### EXERCISE
Take every line from the material that has the word "beobachtet" in it.

### SOURCE MATERIAL

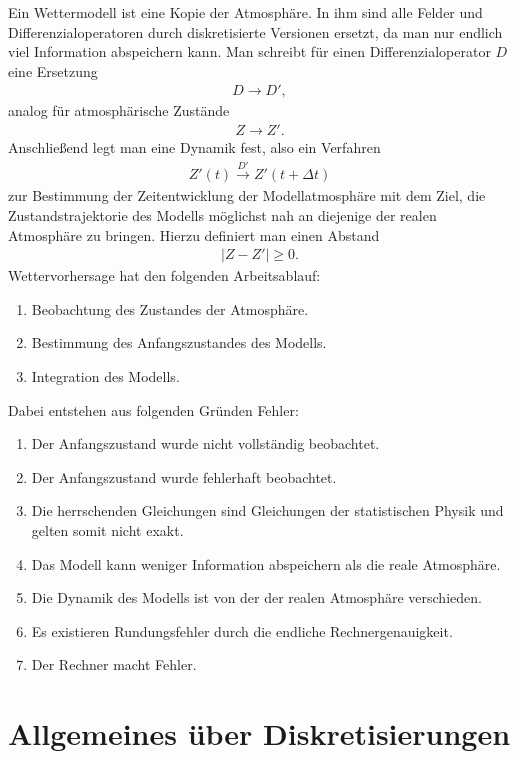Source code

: \documentclass{book}
\begin{document}
Ein Wettermodell ist eine Kopie der Atmosphäre. In ihm sind alle Felder und Differenzialoperatoren durch diskretisierte Versionen ersetzt, da man nur endlich viel Information abspeichern kann. Man schreibt für einen Differenzialoperator $D$ eine Ersetzung
%
\begin{eqnarray}
D\to D', 
\end{eqnarray}
%
analog für atmosphärische Zustände
%
\begin{eqnarray}
Z\to Z'.
\end{eqnarray}
%
Anschließend legt man eine Dynamik fest, also ein Verfahren
%
\begin{eqnarray}
Z'\left(t\right)\stackrel{D'}{\to}Z'\left(t + \Delta t\right)
\end{eqnarray}
%
zur Bestimmung der Zeitentwicklung der Modellatmosphäre mit dem Ziel, die Zustandstrajektorie des Modells möglichst nah an diejenige der realen Atmosphäre zu bringen. Hierzu definiert man einen Abstand
%
\begin{eqnarray}
\left|Z - Z'\right|\geq 0.
\end{eqnarray}
%
Wettervorhersage hat den folgenden Arbeitsablauf:
%
\begin{enumerate}
\item Beobachtung des Zustandes der Atmosphäre.
\item Bestimmung des Anfangszustandes des Modells.
\item Integration des Modells.
\end{enumerate}
%
Dabei entstehen aus folgenden Gründen Fehler:
%
\begin{enumerate}
\item Der Anfangszustand wurde nicht vollständig beobachtet.
\item Der Anfangszustand wurde fehlerhaft beobachtet.
\item Die herrschenden Gleichungen sind Gleichungen der statistischen Physik und gelten somit nicht exakt.
\item Das Modell kann weniger Information abspeichern als die reale Atmosphäre.
\item Die Dynamik des Modells ist von der der realen Atmosphäre verschieden.
\item Es existieren Rundungsfehler durch die endliche Rechnergenauigkeit.
\item Der Rechner macht Fehler.
\end{enumerate}
%
\section{Allgemeines über Diskretisierungen}
\label{sec:allgemeines_ueber_diskretisierungen}
\end{document}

### SOLVED PROBLEM
\item Der Anfangszustand wurde nicht vollständig beobachtet.
\item Der Anfangszustand wurde fehlerhaft beobachtet.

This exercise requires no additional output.